As part of its series “A Time of Crisis, A Time for Leadership” for fellows and graduates of its leadership development programs, the Mandel Foundation–Israel hosted a virtual event focusing on cultural, ideational, and psychological aspects of the Ramadan fast.

The speakers at this session were Dr. Ayman Agbaria, faculty member of the Mandel School for Educational Leadership and senior lecturer in the department of leadership and policy in education at the University of Haifa; Qadi Muhammad Rashid Zibda, president of the Jerusalem Sharia Religious Court; and Dr. Arin Salamah-Qudsi, a senior lecturer on Sufi and Islamic Studies at the University of Haifa. The speakers discussed a variety of questions relating to Ramadan, such as: Why do Muslims fast? Why does the fast last an entire month? What are the ideas and values behind the fast? What is the universal message of Ramadan?

“Ramadan is a perfume. You douse yourself in it and it is supposed to stay with you. A fast is renewable energy that is meant to last for the whole year,” said Dr. Agbaria, the moderator of the session, in his opening statement. “The practice of fasting is an ancient human technology.
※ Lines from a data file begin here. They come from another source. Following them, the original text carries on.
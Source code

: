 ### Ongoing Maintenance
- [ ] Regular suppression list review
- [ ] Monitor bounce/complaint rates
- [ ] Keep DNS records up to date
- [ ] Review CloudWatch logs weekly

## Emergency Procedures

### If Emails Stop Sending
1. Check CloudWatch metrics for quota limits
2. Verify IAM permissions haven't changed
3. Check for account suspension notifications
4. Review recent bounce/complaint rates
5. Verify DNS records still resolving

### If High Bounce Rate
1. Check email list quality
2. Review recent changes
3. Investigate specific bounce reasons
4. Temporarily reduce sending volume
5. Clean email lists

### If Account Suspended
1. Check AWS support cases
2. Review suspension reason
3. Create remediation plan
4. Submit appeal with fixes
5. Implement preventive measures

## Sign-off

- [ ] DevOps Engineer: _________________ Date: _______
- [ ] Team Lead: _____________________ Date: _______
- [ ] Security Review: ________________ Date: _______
It is a technology of the self, through which we try to organize and discipline… our lusts, wants, and desires. It’s a technology for working on yourself…. All civilizations share this foundational practice of abstinence, retreat, and restraint.”

Qadi Muhammad Rashid Zibda emphasized the essence of the fast as being the awe of the divine presence, and the desire of the believer to receive God’s love through fasting, which is one of the five pillars of Islam. “The fast is a religious obligation; however, its purpose is not to burden the believer but rather to benefit mankind as a whole. The month of Ramadan is a time for doing many good deeds and for bringing joy to others. This is a special time of year, for it is the month in which the Quran was handed down from heaven to the prophet Muhammad. The fast is not a goal in itself, but rather a means for cleansing one’s soul, for reviving the humanity that is within all of us, which is worn down during our daily grind, and for habituating us to be good and kind to others: our families, those around us, and all of mankind,” he explained.

Dr. Arin Salamah-Qudsi chose to focus on the concept of introspection in the psychology of the Islamic mystical denomination known as Sufism, which emerged at the end of the eighth century in Iraq and Persia, and which takes an ascetic approach to Islam. As she explained it, at the heart of the Sufi experience is the aspiration to draw closer to God, with the aim of achieving total unity with the divine. This is the true purpose of the fast, which is the peak of an ongoing process of emotional restraint. The fast is an uncompromising war with our ego and desires, such that it is transformed from an obstacle to be overcome to the realization of this ultimate goal. “The fast is a commandment that exists solely between man and God, for it has no external expression. Fasting is an important practice that brings man closer to God,” said Dr. Salamah-Qudsi.

The speakers took questions and comments from the audience. Among other things, these related to the etymology of the word “soul” in Islam; the extent to which the trend of celibacy and asceticism in Sufism was influenced by Christian monasticism; whether Sufism also included antinomian ideas; the tension between the communal aspect of Ramadan (e.g., the iftar meal that breaks the daily fast) and the intimate aspects of fasting being a practice between man and God; and the question of how prevalent the fast of Ramadan remains among today’s younger generation of Muslims.

Dr. Agbaria closed the session by highlighting the fact that the readings and commentaries presented during the session are our own modern interpretations, based on our daily realities and on our desire to re-energize tradition with the spirit of the times, in order to reconnect to it and to give it a greater meaning, significance, and place in our lives.